Omphalotus japonicus, commonly known as the tsukiyotake (月夜茸), is an orange to brown-colored gilled mushroom native to Japan and Eastern Asia. It is a member of the cosmopolitan genus Omphalotus, the members of which have bioluminescent fruit bodies which glow in darkness. A 2004 molecular study shows it to be most closely related to a clade composed of Omphalotus nidiformis of Australia, Omphalotus olivascens of Western North America and Omphalotus olearius of Europe.

Omphalotus japonicus is poisonous. Its consumption results in acute nausea and vomiting for several hours. It is often confused with edible fungi and mistakenly consumed in Japan.

==Taxonomy==
Inoko first described this fungus as Pleurotus noctilucens in 1889, however the name proved invalid as the binomial had already been used for another species. Given the name Pleurotus japonicus by Seiichi Kawamura in 1915, it was given the name Lampteromyces japonicus by Rolf Singer in 1947, until the genus Lampteromyces was sunk into Omphalotus in 2004. Hitoshi Neda has proposed this fungus is the same as one described by Miles Joseph Berkeley as Agaricus guepiniformis in 1878, as the type specimen fits the description of O. japonicus and hence, based on the principle of priority, the name should be Omphalotus guepiniformis (Berk.) Neda. A proposal was submitted in 2006 to conserve the epithet japonicus against guepiniformis and another synonym, Pleurotus harmandii. The proposal was accepted by the Nomenclature Committee for Fungi in 2008.

The little-known Lampteromyces luminescens, described in 1979 in China by M. Zang, is similar genetically and may be a synonym, however the taxon is insufficiently known to confirm this.

The species is mentioned in Konjaku Monogatarishū, an anthology of Japanese folk tales dating from the 12th century. The Japanese name tsukiyotake translates as "moon-light mushroom".

==Description==
The fleshy fruit bodies have an eccentric stem rendering the cap kidney- or half-moon-shaped and only round when young. The cap is light brown when young and darkens with age, with yellow or pinkish tinges. The flesh is white and up to 2 cm (0.8 in) thick in the cap. The thick white gills are decurrent and can yellow with age. The stem is thick and fleshy and can be up to 2 cm (0.8 in) thick and 5 cm (2 in) long. The gills glow with a whitish light.
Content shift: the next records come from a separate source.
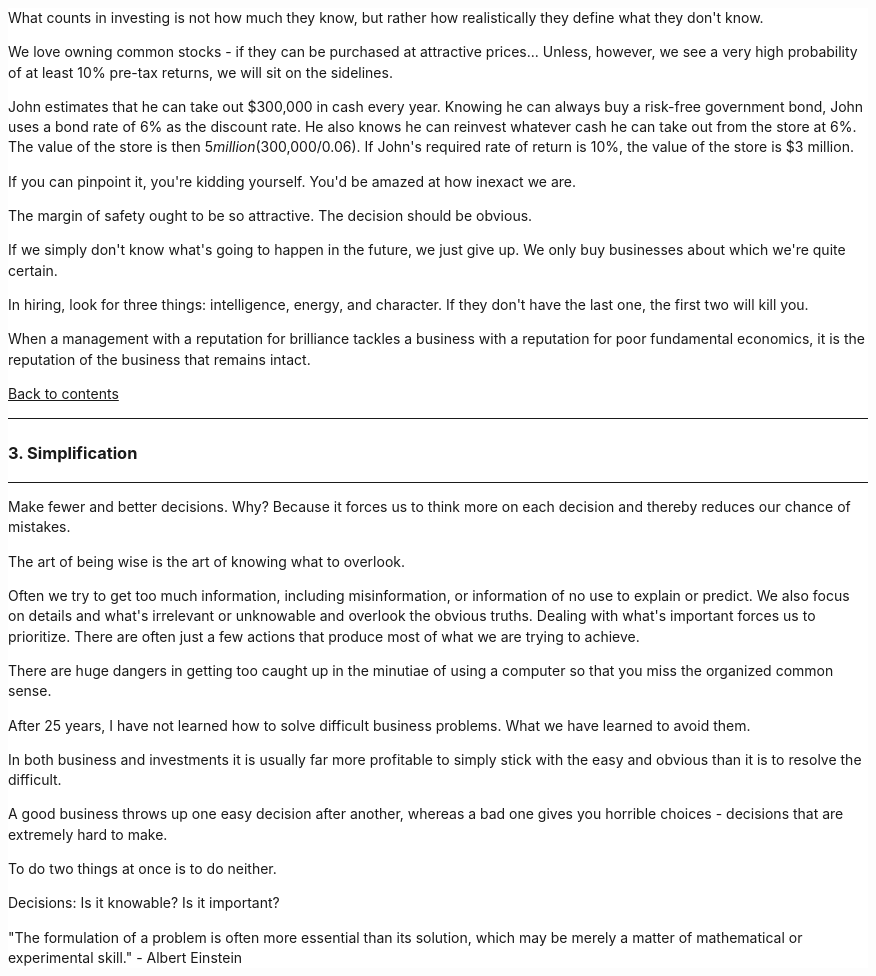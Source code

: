 What counts in investing is not how much they know, but rather how realistically they define what they don't know.

We love owning common stocks - if they can be purchased at attractive prices... Unless, however, we see a very high probability of at least 10% pre-tax returns, we will sit on the sidelines.

John estimates that he can take out $300,000 in cash every year. Knowing he can always buy a risk-free government bond, John uses a bond rate of 6% as the discount rate. He also knows he can reinvest whatever cash he can take out from the store at 6%. The value of the store is then $5 million ($300,000/0.06). If John's required rate of return is 10%, the value of the store is $3 million.

If you can pinpoint it, you're kidding yourself. You'd be amazed at how inexact we are.

The margin of safety ought to be so attractive. The decision should be obvious.

If we simply don't know what's going to happen in the future, we just give up. We only buy businesses about which we're quite certain.

In hiring, look for three things: intelligence, energy, and character. If they don't have the last one, the first two will kill you.

When a management with a reputation for brilliance tackles a business with a reputation for poor fundamental economics, it is the reputation of the business that remains intact.

[Back to contents](#contents)

 ---

### 3. **Simplification** 
---
Make fewer and better decisions. Why? Because it forces us to think more on each decision and thereby reduces our chance of mistakes.

The art of being wise is the art of knowing what to overlook.

Often we try to get too much information, including misinformation, or information of no use to explain or predict. We also focus on details and what's irrelevant or unknowable and overlook the obvious truths. Dealing with what's important forces us to prioritize. There are often just a few actions that produce most of what we are trying to achieve.

There are huge dangers in getting too caught up in the minutiae of using a computer so that you miss the organized common sense.

After 25 years, I have not learned how to solve difficult business problems. What we have learned to avoid them.

In both business and investments it is usually far more profitable to simply stick with the easy and obvious than it is to resolve the difficult.

A good business throws up one easy decision after another, whereas a bad one gives you horrible choices - decisions that are extremely hard to make.

To do two things at once is to do neither.

Decisions: Is it knowable? Is it important?

"The formulation of a problem is often more essential than its solution, which may be merely a matter of mathematical or experimental skill." - Albert Einstein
Kawamura reported that the fungi can be seen from 30 m (100 ft) away at night, and that 100 square centimetres of glowing mushrooms allowed him to read Roman characters of 8 mm size by their light.

This fungus is mistaken for the commonly eaten oyster mushroom (Pleurotus ostreatus), Shiitake (Lentinula edodes), and Mukitake (Sarcomyxa serotina), but is poisonous. O. japonicus was responsible for 31.6% of mushroom poisoning cases in Japan between 1996 and 2005—more than any other mushroom. Symptoms of O. japonicus poisoning are nausea, vomiting and diarrhea. The most common treatment is fluid therapy.

==Habitat and distribution==
The fungus grows on dead beech trees, and is found in mountainous regions of Japan, the fruit bodies appearing in September and October. One of the most common mushrooms growing on decaying beech wood in that country, it is classified as "Vulnerable" because beech forests are being depleted. It is also found in Korea, China, and far eastern Russia.

==Bioactive compounds==
Fruit bodies contain the sesquiterpene compounds illudin S and illudin M.